● **DATA EXTRACTS**:
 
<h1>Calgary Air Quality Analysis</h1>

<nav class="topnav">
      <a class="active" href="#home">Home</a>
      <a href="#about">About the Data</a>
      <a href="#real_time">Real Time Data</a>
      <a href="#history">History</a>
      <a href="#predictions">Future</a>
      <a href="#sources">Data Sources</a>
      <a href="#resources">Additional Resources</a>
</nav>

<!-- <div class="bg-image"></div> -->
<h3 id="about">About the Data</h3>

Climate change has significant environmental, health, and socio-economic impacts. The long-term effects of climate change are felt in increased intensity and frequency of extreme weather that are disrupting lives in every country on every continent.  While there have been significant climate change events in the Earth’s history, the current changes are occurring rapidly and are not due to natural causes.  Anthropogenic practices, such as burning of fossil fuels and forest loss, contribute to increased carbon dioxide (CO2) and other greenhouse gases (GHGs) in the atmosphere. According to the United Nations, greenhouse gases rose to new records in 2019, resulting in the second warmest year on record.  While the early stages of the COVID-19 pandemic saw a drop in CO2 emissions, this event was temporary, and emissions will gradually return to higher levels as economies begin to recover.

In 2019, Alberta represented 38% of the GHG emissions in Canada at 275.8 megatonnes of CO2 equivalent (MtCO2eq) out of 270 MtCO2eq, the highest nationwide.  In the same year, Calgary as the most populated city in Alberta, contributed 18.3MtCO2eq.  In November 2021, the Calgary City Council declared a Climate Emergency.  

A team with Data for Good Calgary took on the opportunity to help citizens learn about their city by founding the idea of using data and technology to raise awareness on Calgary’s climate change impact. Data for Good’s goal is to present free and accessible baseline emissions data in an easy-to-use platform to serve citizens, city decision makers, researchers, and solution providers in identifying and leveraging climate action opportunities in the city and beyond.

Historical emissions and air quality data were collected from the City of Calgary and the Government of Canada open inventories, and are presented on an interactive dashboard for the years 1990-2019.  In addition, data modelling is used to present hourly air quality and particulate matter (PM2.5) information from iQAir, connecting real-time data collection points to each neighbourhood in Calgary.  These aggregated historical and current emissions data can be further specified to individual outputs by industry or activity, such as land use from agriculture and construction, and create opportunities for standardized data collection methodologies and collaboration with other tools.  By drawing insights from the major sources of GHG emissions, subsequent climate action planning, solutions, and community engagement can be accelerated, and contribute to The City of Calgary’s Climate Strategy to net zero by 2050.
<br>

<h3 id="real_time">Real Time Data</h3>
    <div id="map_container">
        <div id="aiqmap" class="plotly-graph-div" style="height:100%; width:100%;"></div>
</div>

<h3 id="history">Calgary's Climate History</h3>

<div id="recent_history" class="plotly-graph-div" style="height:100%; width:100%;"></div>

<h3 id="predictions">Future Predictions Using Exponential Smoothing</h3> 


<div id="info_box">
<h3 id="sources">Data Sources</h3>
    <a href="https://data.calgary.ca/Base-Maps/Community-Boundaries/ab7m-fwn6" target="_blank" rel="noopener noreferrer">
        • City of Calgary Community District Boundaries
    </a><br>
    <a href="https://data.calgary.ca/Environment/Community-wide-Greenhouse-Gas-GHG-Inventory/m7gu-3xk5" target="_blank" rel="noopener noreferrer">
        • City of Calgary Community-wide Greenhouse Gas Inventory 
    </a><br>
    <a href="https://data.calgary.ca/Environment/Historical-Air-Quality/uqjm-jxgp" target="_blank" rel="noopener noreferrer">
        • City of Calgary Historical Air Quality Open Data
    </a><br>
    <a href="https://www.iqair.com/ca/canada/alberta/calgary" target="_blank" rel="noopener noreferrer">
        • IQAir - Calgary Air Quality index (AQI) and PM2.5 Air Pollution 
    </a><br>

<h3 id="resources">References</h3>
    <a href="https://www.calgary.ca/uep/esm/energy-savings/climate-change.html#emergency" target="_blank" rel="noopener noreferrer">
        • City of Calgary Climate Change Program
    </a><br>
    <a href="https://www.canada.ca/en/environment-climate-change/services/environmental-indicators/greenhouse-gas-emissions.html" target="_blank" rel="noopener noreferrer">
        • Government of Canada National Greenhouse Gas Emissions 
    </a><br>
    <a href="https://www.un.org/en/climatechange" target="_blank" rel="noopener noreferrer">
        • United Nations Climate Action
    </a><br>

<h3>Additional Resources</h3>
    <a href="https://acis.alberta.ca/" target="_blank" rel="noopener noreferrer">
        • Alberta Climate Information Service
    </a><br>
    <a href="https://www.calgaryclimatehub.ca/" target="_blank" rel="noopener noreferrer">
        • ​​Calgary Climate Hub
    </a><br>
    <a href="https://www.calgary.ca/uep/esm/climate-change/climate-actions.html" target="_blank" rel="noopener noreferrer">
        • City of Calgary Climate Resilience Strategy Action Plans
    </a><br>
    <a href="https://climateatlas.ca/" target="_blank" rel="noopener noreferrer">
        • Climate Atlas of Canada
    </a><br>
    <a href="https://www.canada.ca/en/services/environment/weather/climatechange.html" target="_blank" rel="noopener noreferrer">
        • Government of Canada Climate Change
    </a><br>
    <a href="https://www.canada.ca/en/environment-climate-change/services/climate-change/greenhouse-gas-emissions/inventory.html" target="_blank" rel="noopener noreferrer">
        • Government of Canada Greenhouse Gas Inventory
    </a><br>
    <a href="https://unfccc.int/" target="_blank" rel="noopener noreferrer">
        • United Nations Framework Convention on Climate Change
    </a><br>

● **WHAT IS BEING ASKED**: Every line in the data above that contains the word "about" should be copied.

● **TASK ANSWER**:
      <a href="#about">About the Data</a>
<h3 id="about">About the Data</h3>
A team with Data for Good Calgary took on the opportunity to help citizens learn about their city by founding the idea of using data and technology to raise awareness on Calgary’s climate change impact. Data for Good’s goal is to present free and accessible baseline emissions data in an easy-to-use platform to serve citizens, city decision makers, researchers, and solution providers in identifying and leveraging climate action opportunities in the city and beyond.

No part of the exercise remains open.